TASK GOAL
Among the lines below, which ones contain the word "sure"? Copy every such line.

BEGIN MATERIAL FOR THIS TASK

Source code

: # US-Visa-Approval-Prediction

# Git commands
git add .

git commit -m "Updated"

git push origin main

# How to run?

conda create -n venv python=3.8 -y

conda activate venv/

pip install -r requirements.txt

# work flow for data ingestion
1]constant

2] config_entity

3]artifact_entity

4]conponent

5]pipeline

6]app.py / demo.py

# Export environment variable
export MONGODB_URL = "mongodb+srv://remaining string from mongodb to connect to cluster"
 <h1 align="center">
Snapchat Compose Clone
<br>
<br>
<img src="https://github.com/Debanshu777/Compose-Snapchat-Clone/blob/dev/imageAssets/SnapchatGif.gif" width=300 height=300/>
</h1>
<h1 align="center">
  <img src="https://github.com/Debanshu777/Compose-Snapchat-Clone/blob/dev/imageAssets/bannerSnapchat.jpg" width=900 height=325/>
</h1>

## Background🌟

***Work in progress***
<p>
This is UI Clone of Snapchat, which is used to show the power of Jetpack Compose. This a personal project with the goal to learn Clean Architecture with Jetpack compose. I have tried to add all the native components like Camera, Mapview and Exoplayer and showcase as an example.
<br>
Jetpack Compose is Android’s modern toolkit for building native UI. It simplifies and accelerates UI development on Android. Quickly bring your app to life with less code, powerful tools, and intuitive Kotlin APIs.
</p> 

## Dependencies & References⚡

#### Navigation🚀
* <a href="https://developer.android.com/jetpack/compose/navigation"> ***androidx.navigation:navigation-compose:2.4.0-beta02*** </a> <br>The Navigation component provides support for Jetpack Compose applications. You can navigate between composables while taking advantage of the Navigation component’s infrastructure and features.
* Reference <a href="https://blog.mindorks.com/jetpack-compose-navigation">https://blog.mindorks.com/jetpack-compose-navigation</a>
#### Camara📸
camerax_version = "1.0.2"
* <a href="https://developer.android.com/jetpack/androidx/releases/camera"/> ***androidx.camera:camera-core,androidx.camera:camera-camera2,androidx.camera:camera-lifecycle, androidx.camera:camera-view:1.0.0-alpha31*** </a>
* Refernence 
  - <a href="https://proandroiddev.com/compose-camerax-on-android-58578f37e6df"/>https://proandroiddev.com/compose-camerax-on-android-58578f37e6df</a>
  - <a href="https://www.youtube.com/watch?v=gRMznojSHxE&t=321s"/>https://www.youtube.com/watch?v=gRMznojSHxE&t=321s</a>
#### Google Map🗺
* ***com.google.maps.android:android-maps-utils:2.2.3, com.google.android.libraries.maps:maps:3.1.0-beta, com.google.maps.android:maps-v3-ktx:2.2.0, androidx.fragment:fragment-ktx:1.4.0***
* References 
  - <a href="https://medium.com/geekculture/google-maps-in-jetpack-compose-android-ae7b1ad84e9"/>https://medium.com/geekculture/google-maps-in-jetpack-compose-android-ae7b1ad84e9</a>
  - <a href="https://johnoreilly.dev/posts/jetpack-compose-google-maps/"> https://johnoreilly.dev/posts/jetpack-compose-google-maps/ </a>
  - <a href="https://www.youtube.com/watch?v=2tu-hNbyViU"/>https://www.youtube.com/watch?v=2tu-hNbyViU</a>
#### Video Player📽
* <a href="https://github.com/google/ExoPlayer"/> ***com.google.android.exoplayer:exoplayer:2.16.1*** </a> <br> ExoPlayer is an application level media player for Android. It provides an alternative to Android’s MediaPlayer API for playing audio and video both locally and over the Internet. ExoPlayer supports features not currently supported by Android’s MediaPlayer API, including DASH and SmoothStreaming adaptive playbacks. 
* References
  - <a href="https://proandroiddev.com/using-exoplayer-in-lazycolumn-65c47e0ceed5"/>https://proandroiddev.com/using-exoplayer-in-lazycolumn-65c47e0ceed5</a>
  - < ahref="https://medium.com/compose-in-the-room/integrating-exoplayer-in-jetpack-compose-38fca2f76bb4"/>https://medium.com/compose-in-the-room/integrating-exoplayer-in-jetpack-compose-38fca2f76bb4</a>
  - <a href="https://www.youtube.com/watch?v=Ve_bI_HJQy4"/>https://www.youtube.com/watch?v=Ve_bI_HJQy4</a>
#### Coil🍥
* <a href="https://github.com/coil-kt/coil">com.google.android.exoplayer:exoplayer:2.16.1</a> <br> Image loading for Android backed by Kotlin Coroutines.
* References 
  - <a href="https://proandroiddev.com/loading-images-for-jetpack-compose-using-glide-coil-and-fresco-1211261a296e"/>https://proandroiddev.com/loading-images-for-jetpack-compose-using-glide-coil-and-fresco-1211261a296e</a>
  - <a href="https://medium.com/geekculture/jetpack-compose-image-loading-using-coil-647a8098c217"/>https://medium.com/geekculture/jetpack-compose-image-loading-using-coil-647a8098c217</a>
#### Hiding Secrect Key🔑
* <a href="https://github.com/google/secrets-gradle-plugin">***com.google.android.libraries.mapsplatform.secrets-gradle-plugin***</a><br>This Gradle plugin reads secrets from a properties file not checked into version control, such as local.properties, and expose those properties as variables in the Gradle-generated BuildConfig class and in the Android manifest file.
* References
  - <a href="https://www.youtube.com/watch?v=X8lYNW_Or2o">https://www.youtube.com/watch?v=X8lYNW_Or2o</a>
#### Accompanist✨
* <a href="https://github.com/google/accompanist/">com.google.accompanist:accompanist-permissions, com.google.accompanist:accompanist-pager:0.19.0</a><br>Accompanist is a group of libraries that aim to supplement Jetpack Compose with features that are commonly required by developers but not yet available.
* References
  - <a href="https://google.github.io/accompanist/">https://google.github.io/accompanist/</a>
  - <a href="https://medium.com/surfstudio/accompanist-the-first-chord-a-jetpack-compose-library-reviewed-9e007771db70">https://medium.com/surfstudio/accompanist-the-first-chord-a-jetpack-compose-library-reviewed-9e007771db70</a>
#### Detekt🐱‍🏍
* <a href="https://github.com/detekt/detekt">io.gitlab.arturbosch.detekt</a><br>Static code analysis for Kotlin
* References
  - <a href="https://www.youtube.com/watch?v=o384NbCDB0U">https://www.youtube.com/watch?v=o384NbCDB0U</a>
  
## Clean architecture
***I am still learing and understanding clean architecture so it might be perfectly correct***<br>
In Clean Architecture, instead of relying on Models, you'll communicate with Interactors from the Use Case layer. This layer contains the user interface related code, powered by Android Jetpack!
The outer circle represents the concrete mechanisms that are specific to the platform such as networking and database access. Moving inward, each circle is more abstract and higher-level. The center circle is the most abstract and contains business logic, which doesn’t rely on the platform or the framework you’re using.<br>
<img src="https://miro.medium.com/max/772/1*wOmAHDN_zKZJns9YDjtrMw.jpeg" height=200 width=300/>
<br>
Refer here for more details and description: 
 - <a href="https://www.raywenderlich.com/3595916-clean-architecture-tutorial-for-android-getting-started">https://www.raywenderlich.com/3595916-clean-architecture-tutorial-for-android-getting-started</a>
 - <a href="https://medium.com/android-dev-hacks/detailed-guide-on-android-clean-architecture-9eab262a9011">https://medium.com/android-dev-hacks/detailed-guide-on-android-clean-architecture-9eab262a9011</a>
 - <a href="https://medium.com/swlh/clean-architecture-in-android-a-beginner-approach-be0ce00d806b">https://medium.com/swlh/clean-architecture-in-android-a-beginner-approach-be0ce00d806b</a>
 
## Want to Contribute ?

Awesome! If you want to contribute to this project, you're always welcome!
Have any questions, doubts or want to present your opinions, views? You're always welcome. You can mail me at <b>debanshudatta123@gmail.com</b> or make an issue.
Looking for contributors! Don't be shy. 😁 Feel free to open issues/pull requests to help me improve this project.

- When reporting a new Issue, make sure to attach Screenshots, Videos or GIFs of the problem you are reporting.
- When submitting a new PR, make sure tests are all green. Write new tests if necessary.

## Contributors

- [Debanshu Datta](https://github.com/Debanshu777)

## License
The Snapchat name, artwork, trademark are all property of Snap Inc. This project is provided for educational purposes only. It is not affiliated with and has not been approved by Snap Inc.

END MATERIAL FOR THIS TASK

COMPLETED EXERCISE
- When reporting a new Issue, make sure to attach Screenshots, Videos or GIFs of the problem you are reporting.
- When submitting a new PR, make sure tests are all green. Write new tests if necessary.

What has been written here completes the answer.